A closed‐form analytical small‐perturbation (or first‐order) solution to the one‐dimensional advection‐dispersion equation with spatially variable retardation factor is derived to investigate the transport of sorbing but otherwise nonreacting solutes in hydraulically homogeneous but geochemically heterogeneous porous formations. The solution is developed for a third‐ or flux‐type inlet boundary condition, which is applicable when considering resident (volume‐averaged) solute concentrations, and a semi‐infinite porous medium. For mathematical simplicity it is hypothesized that the sorption processes are based on linear equilibrium isotherms and that the local chemical equilibrium assumption is valid. The results from several simulations, compared with predictions based on the classical advection‐dispersion equation with constant coefficients, indicate that at early times, spatially variable retardation affects the transport behavior of sorbing solutes.
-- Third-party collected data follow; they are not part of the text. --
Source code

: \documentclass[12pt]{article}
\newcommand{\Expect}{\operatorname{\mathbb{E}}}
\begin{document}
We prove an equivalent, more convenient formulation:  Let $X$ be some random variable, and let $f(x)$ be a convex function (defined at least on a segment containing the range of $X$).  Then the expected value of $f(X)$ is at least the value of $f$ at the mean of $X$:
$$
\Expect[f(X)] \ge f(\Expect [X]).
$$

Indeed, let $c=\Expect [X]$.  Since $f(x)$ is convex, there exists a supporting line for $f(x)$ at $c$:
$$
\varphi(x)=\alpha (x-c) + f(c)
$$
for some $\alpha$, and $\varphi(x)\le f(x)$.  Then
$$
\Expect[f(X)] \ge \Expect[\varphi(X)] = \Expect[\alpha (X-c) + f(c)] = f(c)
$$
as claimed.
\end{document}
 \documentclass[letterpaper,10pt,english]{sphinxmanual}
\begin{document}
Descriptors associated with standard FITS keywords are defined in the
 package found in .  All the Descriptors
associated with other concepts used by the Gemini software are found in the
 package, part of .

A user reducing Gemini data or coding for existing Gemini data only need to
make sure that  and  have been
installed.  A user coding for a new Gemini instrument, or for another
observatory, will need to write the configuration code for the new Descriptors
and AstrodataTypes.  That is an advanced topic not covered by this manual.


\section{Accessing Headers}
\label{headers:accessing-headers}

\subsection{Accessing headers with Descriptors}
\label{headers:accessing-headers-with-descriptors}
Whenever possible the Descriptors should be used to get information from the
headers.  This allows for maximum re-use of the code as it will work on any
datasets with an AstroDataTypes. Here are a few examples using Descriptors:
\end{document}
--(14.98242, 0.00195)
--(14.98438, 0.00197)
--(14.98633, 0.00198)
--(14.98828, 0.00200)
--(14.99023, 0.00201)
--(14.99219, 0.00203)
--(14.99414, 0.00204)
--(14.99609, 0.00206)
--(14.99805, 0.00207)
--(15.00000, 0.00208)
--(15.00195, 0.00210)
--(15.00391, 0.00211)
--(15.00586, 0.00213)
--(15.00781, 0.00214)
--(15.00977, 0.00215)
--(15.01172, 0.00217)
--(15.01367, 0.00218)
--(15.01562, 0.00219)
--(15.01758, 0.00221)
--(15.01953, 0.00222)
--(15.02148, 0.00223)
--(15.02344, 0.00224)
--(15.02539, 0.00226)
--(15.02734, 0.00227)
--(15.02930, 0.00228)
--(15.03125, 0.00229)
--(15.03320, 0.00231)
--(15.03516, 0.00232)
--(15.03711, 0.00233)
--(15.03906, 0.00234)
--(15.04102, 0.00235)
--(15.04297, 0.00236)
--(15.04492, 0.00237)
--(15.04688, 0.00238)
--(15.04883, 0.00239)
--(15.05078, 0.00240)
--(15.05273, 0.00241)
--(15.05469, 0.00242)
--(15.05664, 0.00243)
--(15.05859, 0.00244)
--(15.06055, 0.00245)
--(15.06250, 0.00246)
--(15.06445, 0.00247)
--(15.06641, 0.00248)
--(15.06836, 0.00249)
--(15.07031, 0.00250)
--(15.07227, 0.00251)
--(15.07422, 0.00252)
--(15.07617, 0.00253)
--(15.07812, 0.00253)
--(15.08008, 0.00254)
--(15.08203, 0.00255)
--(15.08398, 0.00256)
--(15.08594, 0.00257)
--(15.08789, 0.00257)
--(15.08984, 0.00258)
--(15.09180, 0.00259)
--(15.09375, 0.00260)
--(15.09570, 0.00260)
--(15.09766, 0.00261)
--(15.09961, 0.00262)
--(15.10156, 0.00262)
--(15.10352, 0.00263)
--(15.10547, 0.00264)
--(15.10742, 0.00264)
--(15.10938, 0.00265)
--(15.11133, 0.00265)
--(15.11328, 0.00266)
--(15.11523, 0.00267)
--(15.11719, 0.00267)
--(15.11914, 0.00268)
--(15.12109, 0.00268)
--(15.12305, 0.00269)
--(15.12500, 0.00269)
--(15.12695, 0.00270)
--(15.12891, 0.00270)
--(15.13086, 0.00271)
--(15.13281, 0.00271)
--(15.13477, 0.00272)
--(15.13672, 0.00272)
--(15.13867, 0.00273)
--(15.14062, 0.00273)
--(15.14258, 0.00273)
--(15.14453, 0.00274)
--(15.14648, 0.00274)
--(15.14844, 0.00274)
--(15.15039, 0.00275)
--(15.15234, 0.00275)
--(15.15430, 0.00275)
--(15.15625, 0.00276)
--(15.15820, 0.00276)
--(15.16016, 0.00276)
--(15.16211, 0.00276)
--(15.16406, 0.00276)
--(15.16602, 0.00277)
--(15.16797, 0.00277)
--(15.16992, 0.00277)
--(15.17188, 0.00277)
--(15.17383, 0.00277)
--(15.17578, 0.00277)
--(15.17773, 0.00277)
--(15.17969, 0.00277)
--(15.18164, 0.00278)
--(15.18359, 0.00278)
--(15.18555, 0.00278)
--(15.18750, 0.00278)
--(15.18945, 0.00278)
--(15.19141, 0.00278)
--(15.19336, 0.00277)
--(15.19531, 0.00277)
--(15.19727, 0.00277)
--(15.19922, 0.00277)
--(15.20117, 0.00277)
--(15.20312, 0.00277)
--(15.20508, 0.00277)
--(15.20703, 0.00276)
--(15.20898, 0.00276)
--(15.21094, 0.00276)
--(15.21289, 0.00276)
The zeroth moments corresponding to constant and variable retardation are not necessarily equal. The impact of spatially variable retardation increases with increasing Péclet number. The center of mass appears to move more slowly, and solute spreading is enhanced in the variable retardation case. At late times, when the travel distance is much larger than the correlation scale of the retardation factor, the zeroth moment for the variable retardation case is identical to the case of invariant retardation. The small‐perturbation solution agrees closely with a finite difference numerical approximation.